Avant la crise de 2008, nombres d’observations empiriques montraient pourtant déjà que le cycle économique et le comportement des marchés financiers ne pouvaient être expliqués que très imparfaitement par les principaux modèles économiques et financiers, le modèle stochastique dynamique d’équilibre général et l’hypothèse du marché efficient.

En résumé, les observations empiriques de l’activité économique (PIB) et des prix des actifs sont loin d’être distribuées normalement autour de leur moyenne dans le temps, alors que selon les théories susmentionnées, ces variables devraient être stables dans le temps et distribuées normalement autour de leur moyenne, ou valeur « d’équilibre ». Les sévères corrections des PIB et des prix des actifs en 2008 n’ont fait que le confirmer.

La façon dont la crise sera finalement digérée par la science économique reste dès lors peu claire et il convient de reconnaître l’ambiguïté entourant les théories utilisées aujourd’hui. Comprendre que l’avenir est plus incertain que ce que nombre de personnes veulent bien accepter est un premier pas crucial vers une prise de décision plus rigoureuse et cohérente. Pour quasiment toute décision « économique » et certainement pour toute décision d’investissement, un raisonnement cohérent et impartial est crucial pour la survie financière à long terme.

Par ailleurs, des méthodes alternatives devraient être explorées afin de mieux comprendre le fonctionnement du système sous-jacent ou des parties les plus importantes de celui-ci pour les décisions qui doivent être prises.

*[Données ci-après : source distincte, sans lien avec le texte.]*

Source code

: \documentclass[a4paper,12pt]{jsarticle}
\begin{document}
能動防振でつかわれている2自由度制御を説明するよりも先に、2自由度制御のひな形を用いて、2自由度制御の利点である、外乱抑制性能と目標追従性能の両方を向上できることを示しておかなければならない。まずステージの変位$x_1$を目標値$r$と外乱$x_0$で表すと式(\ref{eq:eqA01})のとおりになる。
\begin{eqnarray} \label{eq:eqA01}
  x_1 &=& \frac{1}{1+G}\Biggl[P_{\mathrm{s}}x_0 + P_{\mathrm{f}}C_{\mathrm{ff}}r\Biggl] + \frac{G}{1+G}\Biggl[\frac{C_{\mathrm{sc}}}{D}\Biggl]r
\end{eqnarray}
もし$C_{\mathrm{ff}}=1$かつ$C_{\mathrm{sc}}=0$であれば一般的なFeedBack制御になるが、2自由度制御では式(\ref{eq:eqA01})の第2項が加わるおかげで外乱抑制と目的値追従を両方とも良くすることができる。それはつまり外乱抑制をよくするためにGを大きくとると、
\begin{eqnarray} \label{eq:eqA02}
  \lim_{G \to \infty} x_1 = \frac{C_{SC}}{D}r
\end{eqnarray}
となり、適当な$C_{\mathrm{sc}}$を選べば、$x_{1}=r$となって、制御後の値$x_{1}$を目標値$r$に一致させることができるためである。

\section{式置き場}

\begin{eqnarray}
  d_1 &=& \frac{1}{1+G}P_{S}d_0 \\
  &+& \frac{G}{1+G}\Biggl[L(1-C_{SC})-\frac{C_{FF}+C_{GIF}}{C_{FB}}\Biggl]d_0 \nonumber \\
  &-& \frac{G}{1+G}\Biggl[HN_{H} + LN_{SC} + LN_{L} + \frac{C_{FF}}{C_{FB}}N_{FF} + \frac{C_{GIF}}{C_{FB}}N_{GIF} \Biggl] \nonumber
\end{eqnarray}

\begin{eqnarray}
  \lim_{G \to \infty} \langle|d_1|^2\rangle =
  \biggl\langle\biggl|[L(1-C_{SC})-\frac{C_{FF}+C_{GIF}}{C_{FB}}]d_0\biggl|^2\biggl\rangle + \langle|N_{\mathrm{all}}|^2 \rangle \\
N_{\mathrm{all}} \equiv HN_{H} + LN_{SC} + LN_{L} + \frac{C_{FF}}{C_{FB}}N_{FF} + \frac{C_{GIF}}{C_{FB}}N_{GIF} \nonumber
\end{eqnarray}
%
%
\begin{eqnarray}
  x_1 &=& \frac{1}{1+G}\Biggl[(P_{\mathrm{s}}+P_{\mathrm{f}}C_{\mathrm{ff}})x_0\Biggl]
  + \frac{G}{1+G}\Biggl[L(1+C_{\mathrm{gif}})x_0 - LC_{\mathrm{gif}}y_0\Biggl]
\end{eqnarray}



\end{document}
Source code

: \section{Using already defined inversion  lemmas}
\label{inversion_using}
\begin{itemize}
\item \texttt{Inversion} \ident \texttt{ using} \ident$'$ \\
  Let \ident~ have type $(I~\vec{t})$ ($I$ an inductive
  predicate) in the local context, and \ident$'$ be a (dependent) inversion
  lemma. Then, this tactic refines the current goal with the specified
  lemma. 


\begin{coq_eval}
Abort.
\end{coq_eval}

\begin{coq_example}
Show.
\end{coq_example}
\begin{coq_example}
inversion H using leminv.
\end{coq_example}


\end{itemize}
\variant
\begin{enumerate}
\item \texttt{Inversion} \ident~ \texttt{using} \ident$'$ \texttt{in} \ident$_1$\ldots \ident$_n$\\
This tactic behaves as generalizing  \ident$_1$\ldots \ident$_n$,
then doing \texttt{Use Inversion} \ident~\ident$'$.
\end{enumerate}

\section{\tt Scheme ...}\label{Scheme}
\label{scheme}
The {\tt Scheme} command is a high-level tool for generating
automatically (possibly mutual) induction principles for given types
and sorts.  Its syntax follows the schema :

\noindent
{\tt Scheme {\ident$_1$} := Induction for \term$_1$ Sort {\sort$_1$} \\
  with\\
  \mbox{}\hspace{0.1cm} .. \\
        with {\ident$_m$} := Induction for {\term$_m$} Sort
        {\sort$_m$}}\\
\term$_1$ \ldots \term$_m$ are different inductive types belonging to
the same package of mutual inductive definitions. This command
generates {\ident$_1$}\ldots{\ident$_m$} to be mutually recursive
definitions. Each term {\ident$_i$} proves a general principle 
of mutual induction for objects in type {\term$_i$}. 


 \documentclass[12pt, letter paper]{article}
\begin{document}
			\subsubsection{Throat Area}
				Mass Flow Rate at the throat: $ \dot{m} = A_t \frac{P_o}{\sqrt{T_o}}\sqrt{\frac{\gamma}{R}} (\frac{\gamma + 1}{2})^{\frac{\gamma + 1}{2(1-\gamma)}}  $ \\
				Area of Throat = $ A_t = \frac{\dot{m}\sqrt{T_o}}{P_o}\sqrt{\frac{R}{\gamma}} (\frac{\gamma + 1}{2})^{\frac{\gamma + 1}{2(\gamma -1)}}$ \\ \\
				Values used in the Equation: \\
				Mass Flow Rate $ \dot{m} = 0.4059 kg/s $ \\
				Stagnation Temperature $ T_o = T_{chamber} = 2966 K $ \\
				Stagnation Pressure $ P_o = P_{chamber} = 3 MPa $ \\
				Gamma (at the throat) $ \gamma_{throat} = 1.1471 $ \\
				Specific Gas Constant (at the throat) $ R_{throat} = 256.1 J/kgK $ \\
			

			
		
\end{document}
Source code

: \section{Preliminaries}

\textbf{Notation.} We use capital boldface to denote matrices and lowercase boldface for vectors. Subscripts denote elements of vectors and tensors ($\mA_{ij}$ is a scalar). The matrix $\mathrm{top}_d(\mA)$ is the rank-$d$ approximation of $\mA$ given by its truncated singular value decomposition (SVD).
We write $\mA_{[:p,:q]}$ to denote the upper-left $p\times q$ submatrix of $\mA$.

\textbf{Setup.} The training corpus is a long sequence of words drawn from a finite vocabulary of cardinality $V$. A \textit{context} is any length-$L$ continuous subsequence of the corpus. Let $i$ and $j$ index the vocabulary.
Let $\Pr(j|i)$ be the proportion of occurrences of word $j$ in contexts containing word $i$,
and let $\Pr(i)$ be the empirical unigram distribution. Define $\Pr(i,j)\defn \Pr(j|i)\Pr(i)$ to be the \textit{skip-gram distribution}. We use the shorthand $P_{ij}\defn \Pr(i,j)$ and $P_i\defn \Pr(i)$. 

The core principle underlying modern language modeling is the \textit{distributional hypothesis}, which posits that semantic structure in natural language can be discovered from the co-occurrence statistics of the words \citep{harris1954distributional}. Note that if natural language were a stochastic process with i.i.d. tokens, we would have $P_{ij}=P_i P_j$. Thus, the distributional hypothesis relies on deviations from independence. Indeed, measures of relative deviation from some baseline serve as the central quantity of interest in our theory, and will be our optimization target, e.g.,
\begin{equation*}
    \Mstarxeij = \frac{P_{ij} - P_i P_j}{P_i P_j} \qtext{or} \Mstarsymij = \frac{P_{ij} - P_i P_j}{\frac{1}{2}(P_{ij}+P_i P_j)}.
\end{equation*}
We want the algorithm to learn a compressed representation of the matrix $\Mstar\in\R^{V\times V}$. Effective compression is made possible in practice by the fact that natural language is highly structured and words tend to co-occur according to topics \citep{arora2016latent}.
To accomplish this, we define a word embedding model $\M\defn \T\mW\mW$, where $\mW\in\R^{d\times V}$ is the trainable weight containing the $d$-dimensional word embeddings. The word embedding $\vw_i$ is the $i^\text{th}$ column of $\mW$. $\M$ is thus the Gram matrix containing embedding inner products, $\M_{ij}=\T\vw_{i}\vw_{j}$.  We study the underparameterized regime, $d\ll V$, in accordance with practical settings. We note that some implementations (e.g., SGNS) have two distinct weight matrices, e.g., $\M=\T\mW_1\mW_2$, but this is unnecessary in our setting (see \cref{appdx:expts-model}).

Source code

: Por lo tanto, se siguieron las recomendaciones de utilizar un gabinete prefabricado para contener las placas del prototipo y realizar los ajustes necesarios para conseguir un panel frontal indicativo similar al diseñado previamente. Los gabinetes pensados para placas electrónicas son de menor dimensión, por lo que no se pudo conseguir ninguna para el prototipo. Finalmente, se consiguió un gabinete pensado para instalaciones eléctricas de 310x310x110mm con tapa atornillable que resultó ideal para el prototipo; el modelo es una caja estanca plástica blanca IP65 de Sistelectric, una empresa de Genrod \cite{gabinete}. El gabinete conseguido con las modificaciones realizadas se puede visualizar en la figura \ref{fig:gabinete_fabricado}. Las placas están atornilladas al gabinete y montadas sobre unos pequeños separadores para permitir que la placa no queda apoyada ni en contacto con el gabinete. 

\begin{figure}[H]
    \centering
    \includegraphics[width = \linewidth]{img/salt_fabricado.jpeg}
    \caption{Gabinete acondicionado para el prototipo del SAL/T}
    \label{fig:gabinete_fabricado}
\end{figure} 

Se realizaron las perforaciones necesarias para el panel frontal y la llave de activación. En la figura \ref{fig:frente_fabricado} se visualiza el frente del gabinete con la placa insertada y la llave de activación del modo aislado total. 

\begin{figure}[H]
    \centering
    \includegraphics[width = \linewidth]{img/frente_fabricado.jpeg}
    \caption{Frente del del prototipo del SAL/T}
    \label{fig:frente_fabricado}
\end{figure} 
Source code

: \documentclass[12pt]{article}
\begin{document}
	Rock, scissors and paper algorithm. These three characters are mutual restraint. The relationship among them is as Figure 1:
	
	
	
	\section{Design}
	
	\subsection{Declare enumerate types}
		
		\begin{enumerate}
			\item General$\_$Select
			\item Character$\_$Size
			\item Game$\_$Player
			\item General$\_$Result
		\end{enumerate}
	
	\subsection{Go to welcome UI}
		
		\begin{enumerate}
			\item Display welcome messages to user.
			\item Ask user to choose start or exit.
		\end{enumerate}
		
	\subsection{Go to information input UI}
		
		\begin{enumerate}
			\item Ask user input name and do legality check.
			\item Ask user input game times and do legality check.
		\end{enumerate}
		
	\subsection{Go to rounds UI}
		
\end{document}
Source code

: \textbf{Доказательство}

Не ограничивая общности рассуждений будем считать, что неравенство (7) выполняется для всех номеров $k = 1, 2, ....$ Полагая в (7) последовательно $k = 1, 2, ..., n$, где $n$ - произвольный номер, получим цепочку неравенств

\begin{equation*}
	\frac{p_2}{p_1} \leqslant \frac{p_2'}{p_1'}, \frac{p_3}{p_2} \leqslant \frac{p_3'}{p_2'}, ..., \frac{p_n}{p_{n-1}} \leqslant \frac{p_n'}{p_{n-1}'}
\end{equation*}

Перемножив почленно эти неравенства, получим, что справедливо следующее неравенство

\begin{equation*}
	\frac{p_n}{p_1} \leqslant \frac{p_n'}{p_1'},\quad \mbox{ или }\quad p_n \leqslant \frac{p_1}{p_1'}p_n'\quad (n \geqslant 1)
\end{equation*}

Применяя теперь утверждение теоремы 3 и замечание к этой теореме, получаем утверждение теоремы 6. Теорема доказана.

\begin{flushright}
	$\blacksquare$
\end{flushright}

Même en l’absence d’un modèle complet et indiscutable de notre système économique, tant l’analyse qualitative que les indicateurs davantage axés sur des règles de comportement suggèrent une poursuite de l’élargissement et du renforcement de l’économie mondiale.

La croissance mondiale passe à autre chose même si nous ne comprenons pas encore tout à fait pourquoi. Elle devrait donc surprendre dans le sens positif compte tenu des attentes toujours quelque peu déprimées de nombreuses personnes.